Saturday, 22 February 2014

Island time…Kiala's adventure up the Sleeping Giant.

It is truly hard to believe that only one week has gone by since my last post.  It feels like months. Living on Kauai on island time, makes it feel that way because time is not linear here and going with the flow rather than the clock feels normal.  Last week I decided to hike the sleeping Giant which is a small mountain just outside of Kapaa. Rather than consult a guide book, I to let myself be guided by the mountain . My first stop was to visit the Hindu Monastery. Quoted directly from there website, " This powerful spiritual sanctuary was founded in 1970 by Satguru Sivaya Subramuniyaswami (1927-2001). It is the home of Bodhinatha and his order of 21 swamis, yogis and sadhakas from six nations. The monastery is the headquarters and theological seminary of Saiva Siddhanta Church. It is also home to Himalayan Academy, Hinduism Today magazine and Hindu Heritage Endowment.
Two traditional Saivite Hindu temples are located on the monastery's 363 acres, Kadavul Temple and the San Marga Iraivan Temple, a rare, all-granite Chola-style temple currently being carved in Bangalore, India, and assembled on Kauai. The lush temple grounds are home to granite murtis of Dakshinamurti, Hanuman, Shanmugam, Narmada Lingam, Murugan's Shakti Vel, Ganesha, Nandi, the Guru Parampara and more.
This Monastery, a tropical paradise, is a powerful amplifier of consciousness.
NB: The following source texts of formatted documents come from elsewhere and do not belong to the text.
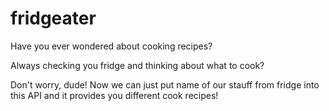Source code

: # fridgeater

Have you ever wondered about cooking recipes?

Always checking you fridge and thinking about what to cook?

Don't worry, dude! Now we can just put name of our stauff from fridge into this API and it provides you different cook recipes!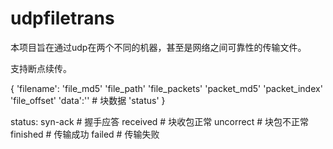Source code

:# udpfiletrans
本项目旨在通过udp在两个不同的机器，甚至是网络之间可靠性的传输文件。

支持断点续传。


{
	'filename':
	'file_md5'
	'file_path'
	'file_packets'
	'packet_md5'
	'packet_index'
	'file_offset'
	'data':''      # 块数据
    'status'
}

status:
    syn-ack         # 握手应答
    received        # 块收包正常
    uncorrect       # 块包不正常
    finished        # 传输成功
    failed          # 传输失败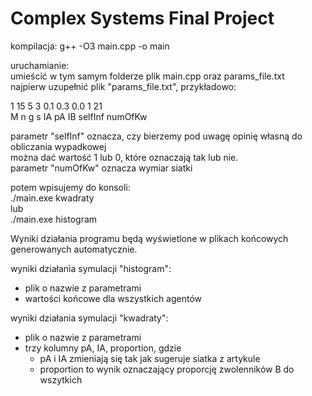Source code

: # Complex Systems Final Project
kompilacja:
g++ -O3 main.cpp -o main

uruchamianie:\
umieścić w tym samym folderze plik main.cpp oraz params_file.txt\
najpierw uzupełnić plik "params_file.txt", przykładowo:

1 15 5 3 0.1 0.3 0.0 1 21\
M n g s IA pA IB selfInf numOfKw

parametr "selfInf" oznacza, czy bierzemy pod uwagę opinię własną do obliczania wypadkowej\
można dać wartość 1 lub 0, które oznaczają tak lub nie.\
parametr "numOfKw" oznacza wymiar siatki

potem wpisujemy do konsoli:\
./main.exe kwadraty\
lub\
./main.exe histogram

Wyniki działania programu będą wyświetlone w plikach końcowych generowanych automatycznie.

wyniki działania symulacji "histogram":
- plik o nazwie z parametrami
- wartości końcowe dla wszystkich agentów

wyniki działania symulacji "kwadraty":
- plik o nazwie z parametrami
- trzy kolumny pA, IA, proportion, gdzie
    - pA i IA zmieniają się tak jak sugeruje siatka z artykule
    - proportion to wynik oznaczający proporcję zwolenników B do wszytkich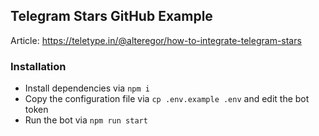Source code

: ## Telegram Stars GitHub Example

Article: https://teletype.in/@alteregor/how-to-integrate-telegram-stars

### Installation

- Install dependencies via `npm i`
- Copy the configuration file via `cp .env.example .env` and edit the bot token
- Run the bot via `npm run start`

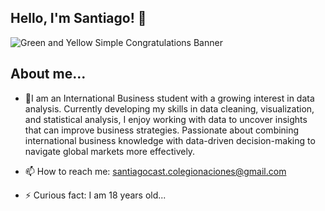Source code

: ## Hello, I'm Santiago! 👋
![Green and Yellow Simple Congratulations Banner](https://github.com/user-attachments/assets/cb87e557-47d4-4188-b64b-222c55cb76bf)


## About me... 

- 🔭I am an International Business student with a growing interest in data analysis. Currently developing my skills in data cleaning,
  visualization, and statistical analysis, I enjoy working with data to uncover insights that can improve business strategies.
  Passionate about combining international business knowledge with data-driven decision-making to navigate global markets more effectively.

- 📫 How to reach me: 
santiagocast.colegionaciones@gmail.com
- ⚡ Curious fact:
I am 18 years old...
  
  
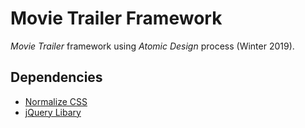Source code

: # Movie Trailer Framework
_Movie Trailer_ framework using _Atomic Design_ process (Winter 2019).

## Dependencies
* [Normalize CSS](https://necolas.github.io/normalize.css/)
* [jQuery Libary](https://jquery.com)
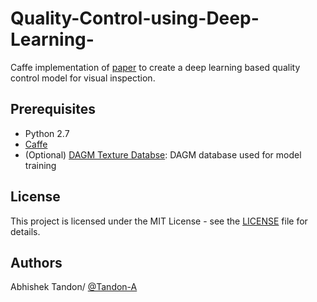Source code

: # Quality-Control-using-Deep-Learning-

Caffe implementation of [paper](https://link.springer.com/article/10.1007/s00170-017-0882-0) to create a deep learning based quality control model for visual inspection. 

## Prerequisites

* Python 2.7 
* [Caffe](https://github.com/BVLC/caffe) 
* (Optional) [DAGM Texture Databse](http://resources.mpi-inf.mpg.de/conferences/dagm/2007/prizes.html): DAGM database used for model training

## License 

This project is licensed under the MIT License - see the [LICENSE](https://github.com/Tandon-A/Quality-Control-using-Deep-Learning-/blob/master/LICENSE) file for details. 

## Authors 

Abhishek Tandon/ [@Tandon-A](https://github.com/Tandon-A)

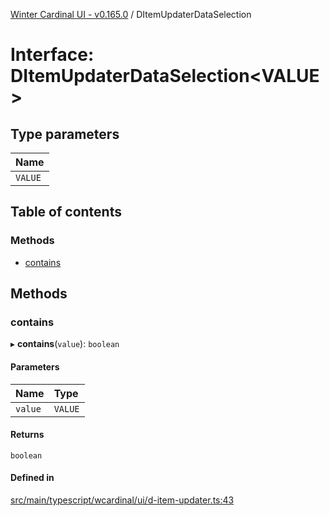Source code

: [Winter Cardinal UI - v0.165.0](../index.md) / DItemUpdaterDataSelection

# Interface: DItemUpdaterDataSelection<VALUE\>

## Type parameters

| Name |
| :------ |
| `VALUE` |

## Table of contents

### Methods

- [contains](DItemUpdaterDataSelection.md#contains)

## Methods

### contains

▸ **contains**(`value`): `boolean`

#### Parameters

| Name | Type |
| :------ | :------ |
| `value` | `VALUE` |

#### Returns

`boolean`

#### Defined in

[src/main/typescript/wcardinal/ui/d-item-updater.ts:43](https://github.com/winter-cardinal/winter-cardinal-ui/blob/v0.165.0/src/main/typescript/wcardinal/ui/d-item-updater.ts#L43)
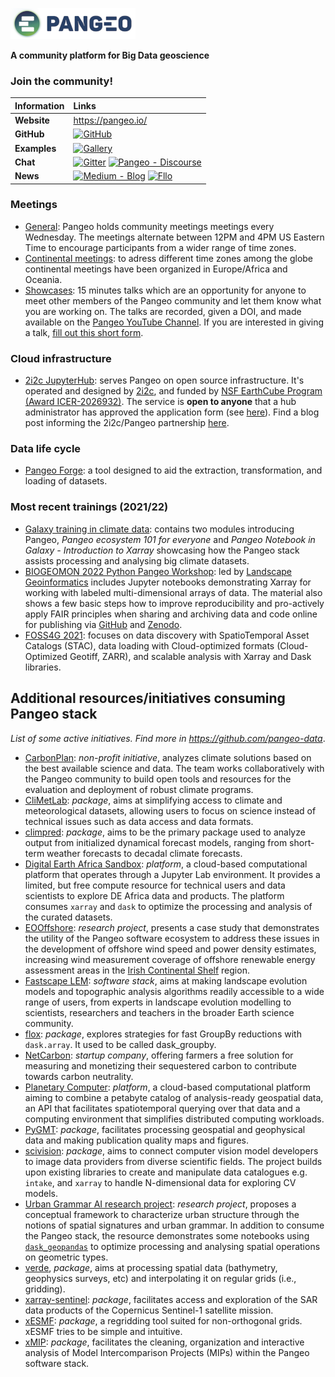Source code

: 
![Pangeo logo](../images/pangeo_name_logo.png) 

**A community platform for Big Data geoscience** 

### Join the community!

| Information | Links                                                                                                                                                                                                                                                                                    |
| :--- |:-----------------------------------------------------------------------------------------------------------------------------------------------------------------------------------------------------------------------------------------------------------------------------------------|
| **Website** | https://pangeo.io/                                                                                                                                                                                                                                                                       |
| **GitHub** | [![GitHub](https://img.shields.io/badge/GitHub-Pangeo--data-blue?logo=github)](https://github.com/pangeo-data)                                                                                                                                                                           |
| **Examples** | [![Gallery](https://img.shields.io/badge/Pangeo-Gallery-orange)](http://gallery.pangeo.io/)                                                                                                                                                                                              |
| **Chat** | [![Gitter](https://img.shields.io/badge/Gitter-Chat-yellow?logo=gitter)](https://gitter.im/pangeo-data/Lobby)  [![Pangeo - Discourse](https://img.shields.io/discourse/users?server=https%3A%2F%2Fdiscourse.pangeo.io%2F&style=flat-square&logo=discourse)](https://discourse.pangeo.io) |
| **News** | [![Medium - Blog](https://img.shields.io/badge/Medium-Blog-2ea44f?logo=medium)](https://medium.com/pangeo) [![Fllo](https://img.shields.io/twitter/follow/pangeo_data?style=social)](https://twitter.com/pangeo_data)                                                                    |

### Meetings
- [General](https://pangeo.io/meeting-notes.html#community-meeting): Pangeo holds community meetings meetings every Wednesday. The meetings alternate between 12PM and 4PM US Eastern Time to encourage participants from a wider range of time zones. 
- [Continental meetings](https://pangeo.io/meeting-notes.html#continental-community-meetings): to adress different time zones among the globe continental meetings have been organized in Europe/Africa and Oceania.
- [Showcases](https://pangeo.io/pangeo-showcase.html#pangeo-showcase): 15 minutes talks which are an opportunity for anyone to meet other members of the Pangeo community and let them know what you are working on. The talks are recorded, given a DOI, and made available on the [Pangeo YouTube Channel](https://youtube.com/playlist?list=PLuQQBBQFfpgq0OvjKbjcYgTDzDxTqtwua). If you are interested in giving a talk, [fill out this short form](https://forms.gle/QwxKusVvrvDakSNs8).

### Cloud infrastructure
- [2i2c JupyterHub](https://us-central1-b.gcp.pangeo.io/hub/login?next=%2Fhub%2F): serves Pangeo on open source infrastructure. It's operated and designed by [2i2c](https://2i2c.org/), and funded by [NSF EarthCube Program (Award ICER-2026932)](https://www.nsf.gov/awardsearch/showAward?AWD_ID=2026932). The service is **open to anyone** that a hub administrator has approved the application form (see [here](https://docs.google.com/forms/d/e/1FAIpQLSeqKncKG-s365pC_Lfe4_UetJ-wcFfjOSyHhYYQjXbKRHzswQ/viewform)). Find a blog post informing the 2i2c/Pangeo partnership [here](https://2i2c.org/blog/2021/pangeo-goes-live/).

### Data life cycle
- [Pangeo Forge](https://pangeo-forge.org/):  a tool designed to aid the extraction, transformation, and loading of datasets.

### Most recent trainings (2021/22)
- [Galaxy training in climate data](https://training.galaxyproject.org/training-material/topics/climate/): contains two modules introducing Pangeo, _Pangeo ecosystem 101 for everyone_ and _Pangeo Notebook in Galaxy - Introduction to Xarray_ showcasing how the Pangeo stack assists processing and analysing big climate datasets.
- [BIOGEOMON 2022 Python Pangeo Workshop](https://github.com/LandscapeGeoinformatics): led by [Landscape Geoinformatics](https://github.com/LandscapeGeoinformatics) includes Jupyter notebooks demonstrating Xarray for working with labeled multi-dimensional arrays of data. The material also shows a few basic steps how to improve reproducibility and pro-actively apply FAIR principles when sharing and archiving data and code online for publishing via [GitHub](https://github.com/) and [Zenodo](https://zenodo.org/).
- [FOSS4G 2021](https://github.com/pangeo-data/foss4g-2021): focuses on data discovery with SpatioTemporal Asset Catalogs (STAC), data loading with Cloud-optimized formats (Cloud-Optimized Geotiff, ZARR), and scalable analysis with Xarray and Dask libraries.

## Additional resources/initiatives consuming Pangeo stack
_List of some active initiatives. Find more in https://github.com/pangeo-data_.

- [CarbonPlan](https://carbonplan.org/): _non-profit initiative_, analyzes climate solutions based on the best available science and data. The team works collaboratively with the Pangeo community to build open tools and resources for the evaluation and deployment of robust climate programs.
- [CliMetLab](https://github.com/ecmwf/climetlab): _package_, aims at simplifying access to climate and meteorological datasets, allowing users to focus on science instead of technical issues such as data access and data formats. 
- [climpred](https://github.com/pangeo-data/climpred): _package_, aims to be the primary package used to analyze output from initialized dynamical forecast models, ranging from short-term weather forecasts to decadal climate forecasts.
- [Digital Earth Africa Sandbox](https://sandbox.digitalearth.africa/): _platform_, a cloud-based computational platform that operates through a Jupyter Lab environment. It provides a limited, but free compute resource for technical users and data scientists to explore DE Africa data and products. The platform consumes `xarray` and `dask` to optimize the processing and analysis of the curated datasets. 
- [EOOffshore](https://eooffshore.github.io/): _research project_, presents a case study that demonstrates the utility of the Pangeo software ecosystem to address these issues in the development of offshore wind speed and power density estimates, increasing wind measurement coverage of offshore renewable energy assessment areas in the [Irish Continental Shelf](https://www.marine.ie/Home/site-area/irelands-marine-resource/real-map-ireland) region.
- [Fastscape LEM](https://fastscape.org/): _software stack_, aims at making landscape evolution models and topographic analysis algorithms readily accessible to a wide range of users, from experts in landscape evolution modelling to scientists, researchers and teachers in the broader Earth science community.
- [flox](https://github.com/xarray-contrib/flox): _package_, explores strategies for fast GroupBy reductions with `dask.array`. It used to be called dask_groupby.
- [NetCarbon](https://www.netcarbon.fr/home): _startup company_, offering farmers a free solution for measuring and monetizing their sequestered carbon to contribute towards carbon neutrality. 
- [Planetary Computer](https://planetarycomputer.microsoft.com/): _platform_, a cloud-based computational platform aiming to combine a petabyte catalog of analysis-ready geospatial data, an API that facilitates spatiotemporal querying over that data and a computing environment that simplifies distributed computing workloads.
- [PyGMT](https://github.com/GenericMappingTools/pygmt): _package_, facilitates processing geospatial and geophysical data and making publication quality maps and figures. 
- [scivision](https://github.com/alan-turing-institute/scivision): _package_, aims to connect computer vision model developers to image data providers from diverse scientific fields. The project builds upon existing libraries to create and manipulate data catalogues e.g. `intake`, and `xarray` to handle N-dimensional data for exploring CV models.
- [Urban Grammar AI research project](https://urbangrammarai.xyz/): _research project_, proposes a conceptual framework to characterize urban structure through the notions of spatial signatures and urban grammar. In addition to consume the Pangeo stack, the resource demonstrates some notebooks using [`dask_geopandas`](https://github.com/geopandas/dask-geopandas) to optimize processing and analysing spatial operations on geometric types.
- [verde](https://github.com/fatiando/verde), _package_, aims at processing spatial data (bathymetry, geophysics surveys, etc) and interpolating it on regular grids (i.e., gridding).
- [xarray-sentinel](https://github.com/bopen/xarray-sentinel): _package_, facilitates access and exploration of the SAR data products of the Copernicus Sentinel-1 satellite mission.
- [xESMF](https://github.com/pangeo-data/xESMF): _package_, a regridding tool suited for non-orthogonal grids. xESMF tries to be simple and intuitive.
- [xMIP](https://github.com/jbusecke/xMIP): _package_, facilitates the cleaning, organization and interactive analysis of Model Intercomparison Projects (MIPs) within the Pangeo software stack.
There is giant Quartz crystal at the fore front of the Kadavul Temple, brought over from Arkansas and graciously reaching out to all who come to sit with her in stillness.  Silently gazing at the crystal adorned with hindu dressings,  I became keenly aware that making it into some sort of GOD to revere ,would be to create purpose out of something that is simply in a state of beingness. It's clarity is here to assist us to bring more of our beautiful divine essence into the world and into our bodies.  When I left the temple,  I felt like I had taken an internal shower. I felt like myself again.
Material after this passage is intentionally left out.